What’s The Best Use Of A Piece Of Music In Film?

127 Hours: the one where James Franco cuts his arm off. Inevitably that’s what Danny Boyle’s latest film will be remembered for, even though it’s packed full of other stuff (erm, him walking to the canyon, him getting stuck, him getting rescued). In all seriousness, though, it’s a much better film than that for many reasons which I won’t go into here (spoilers aplenty in our recent review if you need them), most of all the use of music.

Danny Boyle’s teamed up with A. R. Rahman once again, the Oscar/Golden Globe/Bafta-winning composer behind a million Bollywood movies, Slumdog Millionaire and, er, Couples Retreat. And the odd Dido track aside, the latter’s created an intensely visceral and memorable soundtrack. Chucking in Bill Withers’ ‘Lovely Day’ for a scene depicting his third morning in captivity was a nice touch, and of course Sigur Ros’ ‘Festival’ as the film reaches its climax is sublime.

But it’s his own passages of post rock in the score that really raise your heart rate and have you clutching the seat like it’s the tip of a rock you’re hanging from; both Franco’s initial entrapment and the film’s bloody climax are soundtracked by the most unnerving, relentless and terrible noises, fragments of guitar chord progression repeated again and again and again at increasing volumes until you’re about to run out of the cinema screaming.


It’s reminiscent of the Godspeed You!

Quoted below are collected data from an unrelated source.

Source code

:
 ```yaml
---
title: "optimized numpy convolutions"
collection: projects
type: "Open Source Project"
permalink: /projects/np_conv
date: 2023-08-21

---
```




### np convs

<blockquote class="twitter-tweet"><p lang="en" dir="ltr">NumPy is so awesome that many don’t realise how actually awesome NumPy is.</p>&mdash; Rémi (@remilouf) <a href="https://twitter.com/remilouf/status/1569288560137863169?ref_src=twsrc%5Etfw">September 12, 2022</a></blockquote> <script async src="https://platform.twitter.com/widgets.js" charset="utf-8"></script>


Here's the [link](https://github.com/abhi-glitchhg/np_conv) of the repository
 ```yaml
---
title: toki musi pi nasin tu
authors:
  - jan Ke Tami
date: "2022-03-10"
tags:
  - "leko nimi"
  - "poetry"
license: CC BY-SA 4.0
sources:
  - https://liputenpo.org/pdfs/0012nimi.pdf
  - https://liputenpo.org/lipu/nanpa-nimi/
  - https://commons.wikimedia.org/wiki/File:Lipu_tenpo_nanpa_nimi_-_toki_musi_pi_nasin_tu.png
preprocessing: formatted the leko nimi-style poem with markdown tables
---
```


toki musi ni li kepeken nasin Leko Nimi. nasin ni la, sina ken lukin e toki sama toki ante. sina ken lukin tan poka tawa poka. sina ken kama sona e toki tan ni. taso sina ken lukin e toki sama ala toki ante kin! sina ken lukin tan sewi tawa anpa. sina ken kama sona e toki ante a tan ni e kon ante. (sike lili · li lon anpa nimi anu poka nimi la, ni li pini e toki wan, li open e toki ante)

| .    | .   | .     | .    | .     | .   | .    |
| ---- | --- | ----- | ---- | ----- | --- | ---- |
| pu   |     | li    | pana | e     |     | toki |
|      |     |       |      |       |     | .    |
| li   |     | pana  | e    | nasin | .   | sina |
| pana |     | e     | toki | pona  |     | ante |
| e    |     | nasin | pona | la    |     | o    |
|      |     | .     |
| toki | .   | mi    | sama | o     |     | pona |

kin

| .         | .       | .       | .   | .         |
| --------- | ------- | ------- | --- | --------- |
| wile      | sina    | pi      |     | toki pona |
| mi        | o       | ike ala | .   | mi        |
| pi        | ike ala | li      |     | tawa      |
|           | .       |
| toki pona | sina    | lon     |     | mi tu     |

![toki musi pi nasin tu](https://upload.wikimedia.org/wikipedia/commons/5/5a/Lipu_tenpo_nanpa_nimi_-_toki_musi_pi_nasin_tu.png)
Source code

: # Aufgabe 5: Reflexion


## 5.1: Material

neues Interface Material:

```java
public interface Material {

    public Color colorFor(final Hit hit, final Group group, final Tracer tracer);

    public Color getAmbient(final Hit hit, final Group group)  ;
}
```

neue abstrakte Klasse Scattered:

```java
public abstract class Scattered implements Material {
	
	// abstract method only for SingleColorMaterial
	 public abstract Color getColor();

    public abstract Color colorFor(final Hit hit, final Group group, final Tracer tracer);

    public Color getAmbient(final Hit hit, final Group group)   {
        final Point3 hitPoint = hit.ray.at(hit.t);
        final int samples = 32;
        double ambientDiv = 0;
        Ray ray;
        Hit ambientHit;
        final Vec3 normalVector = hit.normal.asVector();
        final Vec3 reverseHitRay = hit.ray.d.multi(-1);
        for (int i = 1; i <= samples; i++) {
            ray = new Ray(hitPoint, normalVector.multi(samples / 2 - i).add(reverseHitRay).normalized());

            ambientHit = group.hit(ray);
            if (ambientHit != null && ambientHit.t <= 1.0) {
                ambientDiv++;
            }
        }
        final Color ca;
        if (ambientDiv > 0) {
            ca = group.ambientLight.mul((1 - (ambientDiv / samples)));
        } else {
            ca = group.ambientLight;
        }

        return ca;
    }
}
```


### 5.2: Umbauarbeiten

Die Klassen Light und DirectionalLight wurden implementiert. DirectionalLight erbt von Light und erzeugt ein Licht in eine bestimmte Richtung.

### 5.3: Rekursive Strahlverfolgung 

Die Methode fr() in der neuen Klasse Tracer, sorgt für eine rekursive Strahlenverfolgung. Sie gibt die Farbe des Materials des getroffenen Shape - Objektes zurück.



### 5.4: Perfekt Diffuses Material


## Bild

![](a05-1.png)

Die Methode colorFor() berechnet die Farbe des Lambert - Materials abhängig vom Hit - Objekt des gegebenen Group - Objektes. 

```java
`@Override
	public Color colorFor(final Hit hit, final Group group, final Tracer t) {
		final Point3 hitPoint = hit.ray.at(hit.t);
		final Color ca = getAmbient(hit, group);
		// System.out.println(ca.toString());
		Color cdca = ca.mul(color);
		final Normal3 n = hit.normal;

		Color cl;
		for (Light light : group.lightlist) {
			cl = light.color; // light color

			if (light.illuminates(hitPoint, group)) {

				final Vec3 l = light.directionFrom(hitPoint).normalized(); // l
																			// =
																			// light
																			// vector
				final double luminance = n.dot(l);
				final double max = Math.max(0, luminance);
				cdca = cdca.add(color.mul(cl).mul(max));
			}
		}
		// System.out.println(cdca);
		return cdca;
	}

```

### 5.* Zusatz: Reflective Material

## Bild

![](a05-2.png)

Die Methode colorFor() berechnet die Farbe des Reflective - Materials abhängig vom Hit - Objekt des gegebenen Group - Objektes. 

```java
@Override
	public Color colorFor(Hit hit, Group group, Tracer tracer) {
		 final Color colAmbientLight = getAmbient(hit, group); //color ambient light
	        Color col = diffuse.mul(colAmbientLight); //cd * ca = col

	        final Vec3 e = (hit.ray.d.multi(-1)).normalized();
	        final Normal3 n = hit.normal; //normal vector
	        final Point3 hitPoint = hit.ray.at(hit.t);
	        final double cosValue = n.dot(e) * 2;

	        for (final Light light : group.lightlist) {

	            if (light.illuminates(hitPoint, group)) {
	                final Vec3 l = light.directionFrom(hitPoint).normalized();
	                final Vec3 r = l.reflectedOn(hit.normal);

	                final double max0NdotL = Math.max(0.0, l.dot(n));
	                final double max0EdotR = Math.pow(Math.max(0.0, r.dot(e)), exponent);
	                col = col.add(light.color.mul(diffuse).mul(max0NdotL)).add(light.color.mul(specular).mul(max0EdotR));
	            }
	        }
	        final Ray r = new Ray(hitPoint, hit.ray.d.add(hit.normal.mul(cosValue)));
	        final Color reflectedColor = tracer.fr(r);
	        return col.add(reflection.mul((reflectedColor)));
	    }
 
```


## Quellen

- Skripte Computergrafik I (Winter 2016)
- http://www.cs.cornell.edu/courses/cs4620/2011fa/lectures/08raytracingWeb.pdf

Black Emperor track ‘East Hastings’ at the start of another Danny Boyle classic 28 Days Later and it’s the most perfect marriage of music and imagery I’ve seen in some time. Put it this way, you wouldn’t be weeping into your popcorn if he was slicing his ulnar nerve with a blunt climbing tool to the strains of The Wombats.

What are your favourite uses of music in movies? We’re not talking best soundtracks, rather times when the audio and the visual combine to devasting effect. The Black Swan club scene is a recent example which sees The Chemical Brothers dice up Tchaikovsky into fragments for one of the only authentic reconstructions of a night pilled up clubbing, but what are your top picks?